Absurdity has been used throughout history regarding foolishness and extremely poor reasoning to form belief.
Plato often used "absurdity" to describe very poor reasoning, or the conclusion from adopting a position that is false and thus reaching a false conclusion, called an "absurdity" (argument by reductio ad absurdum). Plato describes himself as not using absurd argumentation against himself in Parmenides. In Gorgias, Plato refers to an "inevitable absurdity" as the outcome of reasoning from a false assumption.
Aristotle rectified an irrational absurdity in reasoning with empiricism using likelihood, "once the irrational has been introduced and an air of likelihood imparted to it, we must accept it in spite of the absurdity. He claimed that absurdity in reasoning being veiled by charming language in poetry, "As it is, the absurdity is veiled by the poetic charm with which the poet invests it... But in the Epic poem the absurdity passes unnoticed."
Renaissance and early modern periods
Michel de Montaigne, father of the essay and modern skepticism, argued that the process of abridgement is foolish and produces absurdity, "Every abridgement of a good book is a foolish abridgement... absurdity [is] not to be cured... satisfied with itself than any reason, can reasonably be."
Francis Bacon, an early promoter of empiricism and the scientific method, argued that absurdity is a necessary component of scientific progress, and should not always be laughed at. He continued that bold new ways of thinking and bold hypotheses often led to absurdity, "For if absurdity be the subject of laughter, doubt you but great boldness is seldom without some absurdity."
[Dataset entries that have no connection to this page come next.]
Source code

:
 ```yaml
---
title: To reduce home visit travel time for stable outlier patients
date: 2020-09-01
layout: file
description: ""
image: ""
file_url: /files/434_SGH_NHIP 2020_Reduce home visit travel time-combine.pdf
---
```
Approaches to absurdityEdit
Absurdity arises when one's own speech deviates from common sense, is too poetic, or when one is unable to defend oneself with speech and reason. In Aristotle's book Rhetoric, Aristotle discusses the situations in which absurdity is employed and how it affects one's use of persuasion. According to Aristotle, the idea of a man being unable to persuade someone by his words is absurd. Any unnecessary information to the case is unreasonable and makes the speech unclear. If the speech becomes too unclear; the justification for their case becomes unpersuasive, making the argument absurd.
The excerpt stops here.